Entries shown: Begin

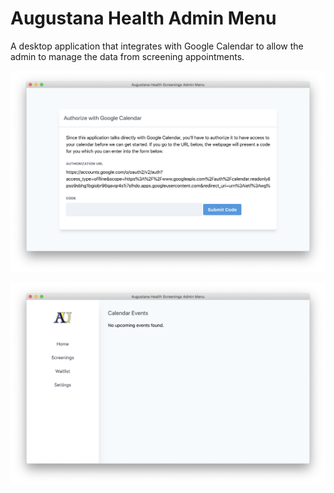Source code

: # Augustana Health Admin Menu

A desktop application that integrates with Google Calendar to allow the admin to manage the data from screening appointments.

![Auth Image](./docs/auth.png)

![Home Image](./docs/home.png)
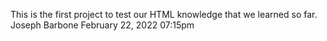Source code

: This is the first project to test our HTML knowledge that we learned so far.
Joseph Barbone
February 22, 2022
07:15pm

Entries shown: End

What you will do: In the entries above, find the lines containing the word "docs" and say how many there are, with no other words.

Solution for this task: 2